Every once in a while a business book appears that inspires the reader to email friends and colleagues to go out and buy it - this is such a book. Make sure you start reading it at a time when you'll be able to get through the whole thing: it's a “can't put it down” book. Tom Peters comments on the cover “A brilliant, original, rockin', Rock'nRoll model of business management and leadership” and Peters is an apt comparison - this book has all the inspiration of Peters' books without the occasional tendency to bloat.
Peter Cook is a business creativity consultant, and creativity oozes out of this book. We've commented before on business books that are just too long to be practically readable. Cook makes this book sing by using the text on the left hand pages follow a steady flow, while each right hand page is a side comment, an intervention, an expansion - it works superbly well.
At the heart of the book is the contention that modern leadership has to be more like Rock'n'Roll. Historically we had a more orchestral style of management - clear direction from the top, a detailed score to follow and woe betide the player who strays from the written notes. Now that style will mean doom for an organization. In the past John Kao has suggested jazz as a metaphor for business creativity, but Cook points out that jazz is too sophisticated, too high falutin' for the majority.
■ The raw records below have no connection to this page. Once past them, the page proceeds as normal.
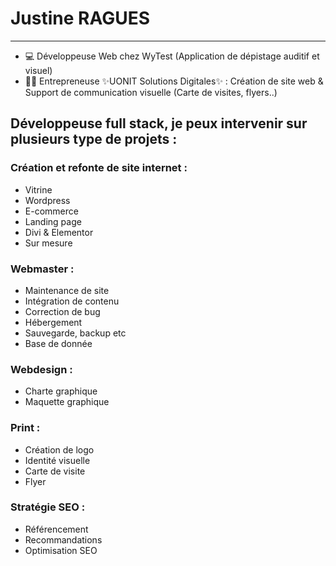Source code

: # Justine RAGUES
---------------------------

* 💻 Développeuse Web chez WyTest (Application de dépistage auditif et visuel)
* 👩‍💻 Entrepreneuse ✨UONIT Solutions Digitales✨ : Création de site web & Support de communication visuelle (Carte de visites, flyers..)

## Développeuse full stack, je peux intervenir sur plusieurs type de projets :

### Création et refonte de site internet :
* Vitrine
* Wordpress
* E-commerce
* Landing page
* Divi & Elementor
* Sur mesure

### Webmaster :
* Maintenance de site
* Intégration de contenu
* Correction de bug
* Hébergement
* Sauvegarde, backup etc
* Base de donnée

### Webdesign :
* Charte graphique
* Maquette graphique

### Print :
* Création de logo
* Identité visuelle
* Carte de visite
* Flyer

### Stratégie SEO :
* Référencement
* Recommandations
* Optimisation SEO
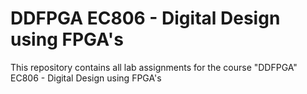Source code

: # DDFPGA EC806 - Digital Design using FPGA's

This repository contains all lab assignments for the course "DDFPGA" EC806 - Digital Design using FPGA's
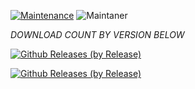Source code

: [![Maintenance](https://img.shields.io/badge/Maintained%3F-yes-green.svg)](https://GitHub.com/Naereen/StrapDown.js/graphs/commit-activity)   ![Maintaner](https://img.shields.io/badge/maintainer-XtremeOrnob-blue)

*DOWNLOAD COUNT BY VERSION BELOW*

[![Github Releases (by Release)](https://img.shields.io/github/downloads/HyconOS-Releases/Beryllium/V3.5/total.svg)](https://GitHub.com/HyconOS-Releases/Beryllium/releases)

[![Github Releases (by Release)](https://img.shields.io/github/downloads/HyconOS-Releases/Beryllium/V3.0/total.svg)](https://GitHub.com/HyconOS-Releases/Beryllium/releases)

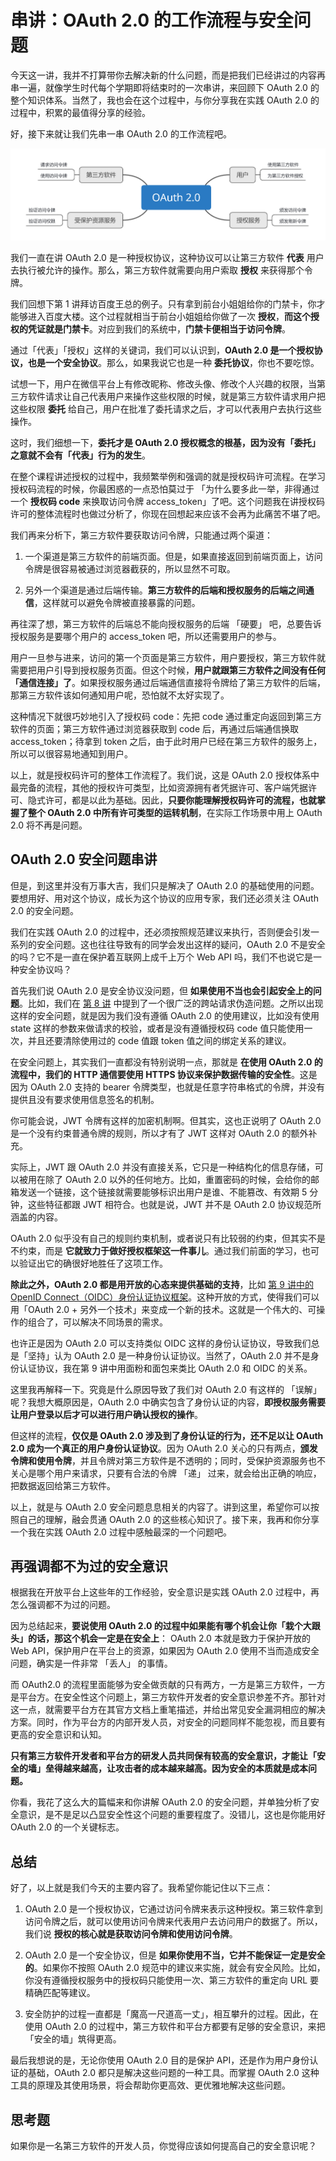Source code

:# 串讲：OAuth 2.0 的工作流程与安全问题

今天这一讲，我并不打算带你去解决新的什么问题，而是把我们已经讲过的内容再串一遍，就像学生时代每个学期即将结束时的一次串讲，来回顾下 OAuth 2.0 的整个知识体系。当然了，我也会在这个过程中，与你分享我在实践 OAuth 2.0 的过程中，积累的最值得分享的经验。

好，接下来就让我们先串一串 OAuth 2.0 的工作流程吧。

![img](./assets/beb02a5baf3654c5025238552cd26a2a.jpg)

我们一直在讲 OAuth 2.0 是一种授权协议，这种协议可以让第三方软件 **代表** 用户去执行被允许的操作。那么，第三方软件就需要向用户索取 **授权** 来获得那个令牌。

我们回想下第 1 讲拜访百度王总的例子。只有拿到前台小姐姐给你的门禁卡，你才能够进入百度大楼。这个过程就相当于前台小姐姐给你做了一次 **授权**，**而这个授权的凭证就是门禁卡**。对应到我们的系统中，**门禁卡便相当于访问令牌**。

通过「代表」「授权」这样的关键词，我们可以认识到，**OAuth 2.0 是一个授权协议，也是一个安全协议**。那么，如果我说它也是一种 **委托协议**，你也不要吃惊。

试想一下，用户在微信平台上有修改昵称、修改头像、修改个人兴趣的权限，当第三方软件请求让自己代表用户来操作这些权限的时候，就是第三方软件请求用户把这些权限 **委托** 给自己，用户在批准了委托请求之后，才可以代表用户去执行这些操作。

这时，我们细想一下，**委托才是 OAuth 2.0 授权概念的根基，因为没有「委托」之意就不会有「代表」行为的发生**。

在整个课程讲述授权的过程中，我频繁举例和强调的就是授权码许可流程。在学习授权码流程的时候，你最困惑的一点恐怕莫过于 「为什么要多此一举，非得通过一个 **授权码 code**  来换取访问令牌 access_token」了吧。这个问题我在讲授权码许可的整体流程时也做过分析了，你现在回想起来应该不会再为此痛苦不堪了吧。

我们再来分析下，第三方软件要获取访问令牌，只能通过两个渠道：

1. 一个渠道是第三方软件的前端页面。但是，如果直接返回到前端页面上，访问令牌是很容易被通过浏览器截获的，所以显然不可取。

2. 另外一个渠道是通过后端传输。**第三方软件的后端和授权服务的后端之间通信**，这样就可以避免令牌被直接暴露的问题。

再往深了想，第三方软件的后端总不能向授权服务的后端 「硬要」 吧，总要告诉授权服务是要哪个用户的 access_token 吧，所以还需要用户的参与。

用户一旦参与进来，访问的第一个页面是第三方软件，用户要授权，第三方软件就需要把用户引导到授权服务页面。但这个时候，**用户就跟第三方软件之间没有任何「通信连接」了**。如果授权服务通过后端通信直接将令牌给了第三方软件的后端，那第三方软件该如何通知用户呢，恐怕就不太好实现了。

这种情况下就很巧妙地引入了授权码 code：先把 code 通过重定向返回到第三方软件的页面；第三方软件通过浏览器获取到 code 后，再通过后端通信换取 access_token；待拿到 token 之后，由于此时用户已经在第三方软件的服务上，所以可以很容易地通知到用户。

以上，就是授权码许可的整体工作流程了。我们说，这是 OAuth 2.0 授权体系中最完备的流程，其他的授权许可类型，比如资源拥有者凭据许可、客户端凭据许可、隐式许可，都是以此为基础。因此，**只要你能理解授权码许可的流程，也就掌握了整个 OAuth 2.0 中所有许可类型的运转机制**，在实际工作场景中用上 OAuth 2.0 将不再是问题。

## OAuth 2.0 安全问题串讲

但是，到这里并没有万事大吉，我们只是解决了 OAuth 2.0 的基础使用的问题。要想用好、用对这个协议，成长为这个协议的应用专家，我们还必须关注 OAuth 2.0 的安全问题。

我们在实践 OAuth 2.0 的过程中，还必须按照规范建议来执行，否则便会引发一系列的安全问题。这也往往导致有的同学会发出这样的疑问，OAuth 2.0 不是安全的吗？它不是一直在保护着互联网上成千上万个 Web API 吗，我们不也说它是一种安全协议吗？

首先我们说 OAuth 2.0 是安全协议没问题，但 **如果使用不当也会引起安全上的问题**。比如，我们在 [第 8 讲](./02.md) 中提到了一个很广泛的跨站请求伪造问题。之所以出现这样的安全问题，就是因为我们没有遵循 OAuth 2.0 的使用建议，比如没有使用 state 这样的参数来做请求的校验，或者是没有遵循授权码 code 值只能使用一次，并且还要清除使用过的 code 值跟 token 值之间的绑定关系的建议。

在安全问题上，其实我们一直都没有特别说明一点，那就是 **在使用 OAuth 2.0 的流程中，我们的 HTTP 通信要使用 HTTPS 协议来保护数据传输的安全性**。这是因为 OAuth 2.0 支持的 bearer 令牌类型，也就是任意字符串格式的令牌，并没有提供且没有要求使用信息签名的机制。

你可能会说，JWT 令牌有这样的加密机制啊。但其实，这也正说明了 OAuth 2.0 是一个没有约束普通令牌的规则，所以才有了 JWT 这样对 OAuth 2.0 的额外补充。

实际上，JWT 跟 OAuth 2.0 并没有直接关系，它只是一种结构化的信息存储，可以被用在除了 OAuth 2.0 以外的任何地方。比如，重置密码的时候，会给你的邮箱发送一个链接，这个链接就需要能够标识出用户是谁、不能篡改、有效期 5 分钟，这些特征都跟 JWT 相符合。也就是说，JWT 并不是 OAuth 2.0 协议规范所涵盖的内容。

OAuth 2.0 似乎没有自己的规则约束机制，或者说只有比较弱的约束，但其实不是不约束，而是 **它就致力于做好授权框架这一件事儿**。通过我们前面的学习，也可以验证出它的确很好地胜任了这项工作。

**除此之外，OAuth 2.0 都是用开放的心态来提供基础的支持**，比如 [第 9 讲中的 OpenID Connect（OIDC）身份认证协议框架](./03.md)。这种开放的方式，使得我们可以用「OAuth 2.0 + 另外一个技术」来变成一个新的技术。这就是一个伟大的、可操作的组合了，可以解决不同场景的需求。

也许正是因为 OAuth 2.0 可以支持类似 OIDC 这样的身份认证协议，导致我们总是「坚持」认为 OAuth 2.0 是一种身份认证协议。当然了，OAuth 2.0 并不是身份认证协议，我在第 9 讲中用面粉和面包来类比 OAuth 2.0 和 OIDC 的关系。

这里我再解释一下。究竟是什么原因导致了我们对 OAuth 2.0 有这样的 「误解」 呢？我想大概原因是，OAuth 2.0 中确实包含了身份认证的内容，**即授权服务需要让用户登录以后才可以进行用户确认授权的操作**。

但这样的流程，**仅仅是 OAuth 2.0 涉及到了身份认证的行为，还不足以让 OAuth 2.0 成为一个真正的用户身份认证协议**。因为 OAuth 2.0 关心的只有两点，**颁发令牌和使用令牌**，并且令牌对第三方软件是不透明的；同时，受保护资源服务也不关心是哪个用户来请求，只要有合法的令牌 「递」 过来，就会给出正确的响应，把数据返回给第三方软件。

以上，就是与 OAuth 2.0 安全问题息息相关的内容了。讲到这里，希望你可以按照自己的理解，融会贯通 OAuth 2.0 的这些核心知识了。接下来，我再和你分享一个我在实践 OAuth 2.0 过程中感触最深的一个问题吧。

## 再强调都不为过的安全意识

根据我在开放平台上这些年的工作经验，安全意识是实践 OAuth 2.0 过程中，再怎么强调都不为过的问题。

因为总结起来，**要说使用 OAuth 2.0 的过程中如果能有哪个机会让你「栽个大跟头」的话，那这个机会一定是在安全上**： OAuth 2.0 本就是致力于保护开放的 Web API，保护用户在平台上的资源，如果因为 OAuth 2.0 使用不当而造成安全问题，确实是一件非常 「丢人」 的事情。

而 OAuth2.0 的流程里面能够为安全做贡献的只有两方，一方是第三方软件，一方是平台方。在安全性这个问题上，第三方软件开发者的安全意识参差不齐。那针对这一点，就需要平台方在其官方文档上重笔描述，并给出常见安全漏洞相应的解决方案。同时，作为平台方的内部开发人员，对安全的问题同样不能忽视，而且要有更高的安全意识和认知。

**只有第三方软件开发者和平台方的研发人员共同保有较高的安全意识，才能让「安全的墙」垒得越来越高，让攻击者的成本越来越高。因为安全的本质就是成本问题。**

你看，我花了这么大的篇幅来和你讲解 OAuth 2.0 的安全问题，并单独分析了安全意识，是不是足以凸显安全性这个问题的重要程度了。没错儿，这也是你能用好 OAuth 2.0 的一个关键标志。

## 总结

好了，以上就是我们今天的主要内容了。我希望你能记住以下三点：

1. OAuth 2.0 是一个授权协议，它通过访问令牌来表示这种授权。第三软件拿到访问令牌之后，就可以使用访问令牌来代表用户去访问用户的数据了。所以，我们说 **授权的核心就是获取访问令牌和使用访问令牌**。

2. OAuth 2.0 是一个安全协议，但是 **如果你使用不当，它并不能保证一定是安全的**。如果你不按照 OAuth 2.0 规范中的建议来实施，就会有安全风险。比如，你没有遵循授权服务中的授权码只能使用一次、第三方软件的重定向 URL 要精确匹配等建议。

3. 安全防护的过程一直都是「魔高一尺道高一丈」，相互攀升的过程。因此，在使用 OAuth 2.0 的过程中，第三方软件和平台方都要有足够的安全意识，来把「安全的墙」筑得更高。

最后我想说的是，无论你使用 OAuth 2.0 目的是保护 API，还是作为用户身份认证的基础，OAuth 2.0 都只是解决这些问题的一种工具。而掌握 OAuth 2.0 这种工具的原理及其使用场景，将会帮助你更高效、更优雅地解决这些问题。

## 思考题

如果你是一名第三方软件的开发人员，你觉得应该如何提高自己的安全意识呢？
Rock'n'Roll allows for improvisation, but has more structure and commercial nous - it's a significantly better model, particularly when looking at business leadership.
Perhaps the only aspect of the book that can be criticized is the tendency to use puns based on songs and titles - there's rather too much “as insert name of performer would say” - but that's a minor quibble.
Cook's book isn't a recipe book - it's about setting a direction, not about giving you concrete instructions: “do this, this and this and your leadership will succeed”... but then good leadership can't be like that. If you take the lessons for this book your business is on the road to success. It'll probably be an unconventional road. It'll probably be fun. But hey, you can't have everything.